Since the publication of The Vertical Mosaic in 1965, the structure of corporate power has been a recurrent concern in Canadian studies. Major statements published from the mid-1970s to the mid-1980s (Clement, "Elite," Clement, "Power"; Niosi, "Economy"; Niosi, "Capitalism"; Carroll, "Power") inspired in recent years specific and comparative investigations (Ornstein; Carroll and Lewis; Richardson, "Free Trade"; Carroll and Alexander). Yet, despite a recognition of the importance of spatialized relations in the new Canadian political economy, what we might call the "geography of corporate power" has not been systematically charted. This paper maps the changing network of large Canadian corporations in the half-century following the Second World War, using the location of corporate head offices as a window on the geography of corporate power.

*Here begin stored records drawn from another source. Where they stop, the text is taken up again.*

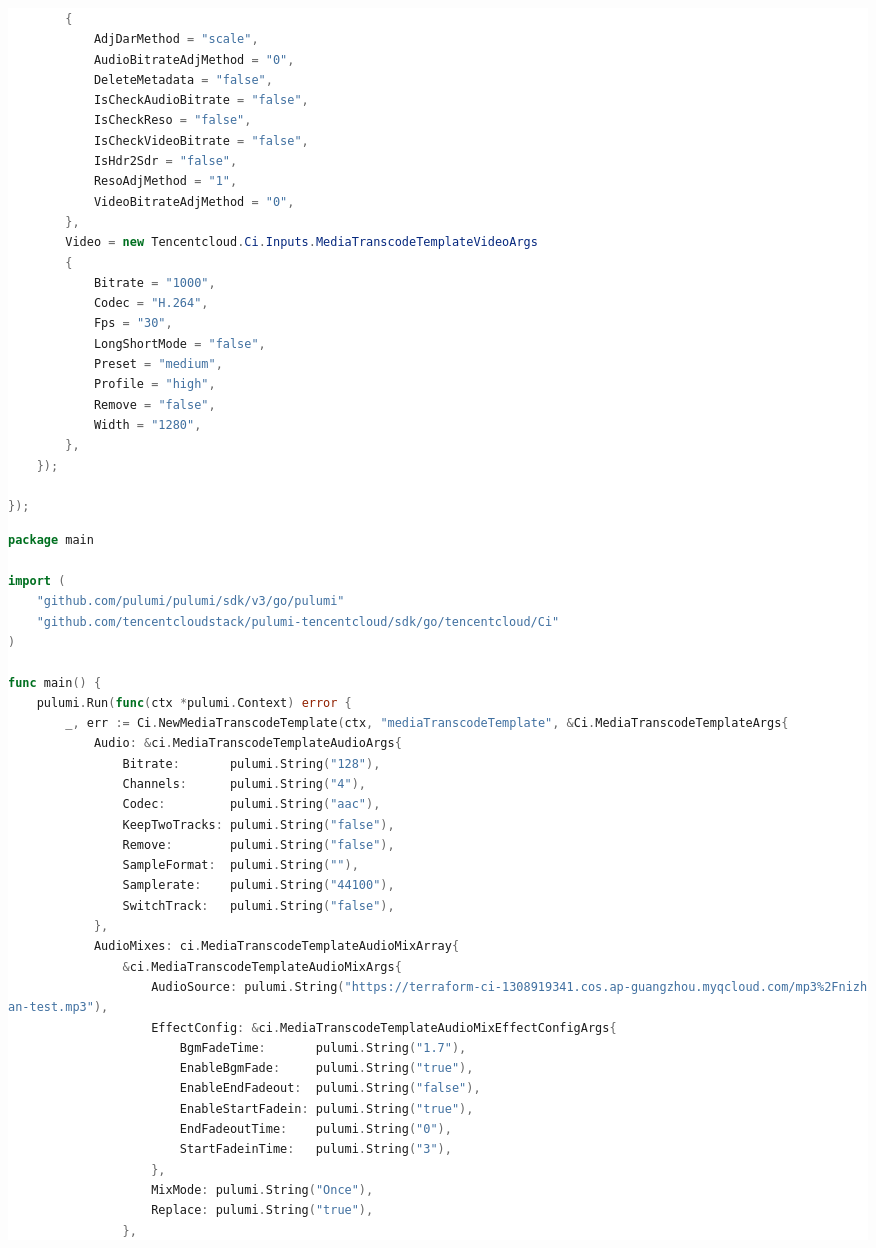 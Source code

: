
 ```csharp
        {
            AdjDarMethod = "scale",
            AudioBitrateAdjMethod = "0",
            DeleteMetadata = "false",
            IsCheckAudioBitrate = "false",
            IsCheckReso = "false",
            IsCheckVideoBitrate = "false",
            IsHdr2Sdr = "false",
            ResoAdjMethod = "1",
            VideoBitrateAdjMethod = "0",
        },
        Video = new Tencentcloud.Ci.Inputs.MediaTranscodeTemplateVideoArgs
        {
            Bitrate = "1000",
            Codec = "H.264",
            Fps = "30",
            LongShortMode = "false",
            Preset = "medium",
            Profile = "high",
            Remove = "false",
            Width = "1280",
        },
    });

});
```
```go
package main

import (
	"github.com/pulumi/pulumi/sdk/v3/go/pulumi"
	"github.com/tencentcloudstack/pulumi-tencentcloud/sdk/go/tencentcloud/Ci"
)

func main() {
	pulumi.Run(func(ctx *pulumi.Context) error {
		_, err := Ci.NewMediaTranscodeTemplate(ctx, "mediaTranscodeTemplate", &Ci.MediaTranscodeTemplateArgs{
			Audio: &ci.MediaTranscodeTemplateAudioArgs{
				Bitrate:       pulumi.String("128"),
				Channels:      pulumi.String("4"),
				Codec:         pulumi.String("aac"),
				KeepTwoTracks: pulumi.String("false"),
				Remove:        pulumi.String("false"),
				SampleFormat:  pulumi.String(""),
				Samplerate:    pulumi.String("44100"),
				SwitchTrack:   pulumi.String("false"),
			},
			AudioMixes: ci.MediaTranscodeTemplateAudioMixArray{
				&ci.MediaTranscodeTemplateAudioMixArgs{
					AudioSource: pulumi.String("https://terraform-ci-1308919341.cos.ap-guangzhou.myqcloud.com/mp3%2Fnizhan-test.mp3"),
					EffectConfig: &ci.MediaTranscodeTemplateAudioMixEffectConfigArgs{
						BgmFadeTime:       pulumi.String("1.7"),
						EnableBgmFade:     pulumi.String("true"),
						EnableEndFadeout:  pulumi.String("false"),
						EnableStartFadein: pulumi.String("true"),
						EndFadeoutTime:    pulumi.String("0"),
						StartFadeinTime:   pulumi.String("3"),
					},
					MixMode: pulumi.String("Once"),
					Replace: pulumi.String("true"),
				},
```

Head office location matters broadly in the political economy of corporate capitalism in a number of respects. As De Smidt points out, "a head office is the decision center of a firm, the home base of management. Hence, cities with a concentration of head offices may be considered management centers" (148). Urban zones that attract and retain major corporate offices tend to reap employment and investment spread effects, even if new business structures have often meant a decentralisation of management activities and an increase in the contracting out of corporate services (Marshall and Raybould). Particularly in an era of the "global city" (Brenner), the fate of any given locality is in part tied to its success in the interurban competition not only for investment funds but over the siting of corporate command centres (Beaverstock and Smith).

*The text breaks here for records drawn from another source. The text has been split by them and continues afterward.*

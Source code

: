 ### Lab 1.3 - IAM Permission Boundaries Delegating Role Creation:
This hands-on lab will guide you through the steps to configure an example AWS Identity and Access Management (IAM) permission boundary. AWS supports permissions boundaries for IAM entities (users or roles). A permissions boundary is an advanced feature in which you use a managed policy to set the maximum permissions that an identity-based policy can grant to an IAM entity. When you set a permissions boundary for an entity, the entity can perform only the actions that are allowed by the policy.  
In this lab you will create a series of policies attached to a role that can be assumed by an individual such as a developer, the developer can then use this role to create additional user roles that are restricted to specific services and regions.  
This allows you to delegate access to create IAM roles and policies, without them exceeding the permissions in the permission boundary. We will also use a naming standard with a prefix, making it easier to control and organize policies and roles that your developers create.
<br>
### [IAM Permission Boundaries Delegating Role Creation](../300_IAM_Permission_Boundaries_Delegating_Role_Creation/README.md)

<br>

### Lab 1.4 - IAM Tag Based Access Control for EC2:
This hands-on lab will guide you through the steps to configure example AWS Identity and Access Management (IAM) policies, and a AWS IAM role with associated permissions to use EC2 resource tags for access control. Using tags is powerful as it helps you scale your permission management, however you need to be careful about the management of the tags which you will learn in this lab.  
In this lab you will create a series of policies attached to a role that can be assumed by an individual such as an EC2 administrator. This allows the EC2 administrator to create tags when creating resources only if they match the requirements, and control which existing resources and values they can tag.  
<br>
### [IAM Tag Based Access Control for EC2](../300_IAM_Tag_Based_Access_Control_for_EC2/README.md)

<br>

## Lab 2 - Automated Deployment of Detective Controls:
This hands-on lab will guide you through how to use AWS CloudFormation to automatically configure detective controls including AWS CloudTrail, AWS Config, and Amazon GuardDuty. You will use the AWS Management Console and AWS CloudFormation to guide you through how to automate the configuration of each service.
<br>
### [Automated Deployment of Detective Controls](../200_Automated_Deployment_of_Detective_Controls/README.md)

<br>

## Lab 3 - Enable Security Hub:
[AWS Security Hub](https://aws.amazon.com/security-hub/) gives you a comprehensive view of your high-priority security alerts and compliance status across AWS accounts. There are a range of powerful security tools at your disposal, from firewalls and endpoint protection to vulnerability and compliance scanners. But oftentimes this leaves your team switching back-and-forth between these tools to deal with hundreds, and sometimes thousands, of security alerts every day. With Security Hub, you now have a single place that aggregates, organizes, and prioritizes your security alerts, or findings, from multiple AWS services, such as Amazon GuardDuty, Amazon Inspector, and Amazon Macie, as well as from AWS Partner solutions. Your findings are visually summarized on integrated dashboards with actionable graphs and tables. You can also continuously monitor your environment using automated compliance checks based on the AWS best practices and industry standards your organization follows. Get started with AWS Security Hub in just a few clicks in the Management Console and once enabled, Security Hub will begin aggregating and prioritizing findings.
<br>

Head office also matters specifically in the structuring of the corporate elite the relatively small group of leading corporate directors who actually command major capitalist enterprises. Corporate networks are formed when the directors of some corporations sit on the boards of others, creating interlocking directorates. Such relations are "traces of power" (Mokken and Stokman) in both an economic and a social sense. On the one hand, links between corporations at the level of governance enable some measure of intercorporate coordination and control of the accumulation process; on the other hand, such ties integrate leading directors into a corporate elite sharing a common outlook and capable of exercising political and cultural leadership in civil society (Sonquist and Koenig). A company's head-office location has an obvious bearing on its access to directors: large metropolitan centres offer head offices "ease of interorganizational face-to-face contacts, business service availability, and high intermetropolitan accessibility" (Pred 177). The tendency in advanced capitalism for major corporate head offices to gravitate to the largest metropolitan areas has meant that corporate elites tend to be highly clustered within a relative few urban zones - the command centres of the world system and of national economies within it. In this way, the spatial pattern of corporate head offices has imposed "a marked centralizing influence" on the space economy (Coffey and Bailly 865). The well-researched case of the US provides a good example. Numerous studies have identified New York as the hub of a spatial network of interlocking directorates that also includes semi-national subnetworks, particularly around Chicago, and various regional groupings (Sonquist and Koenig; Green and Semple; Bearden and Mintz; Kono, et al.).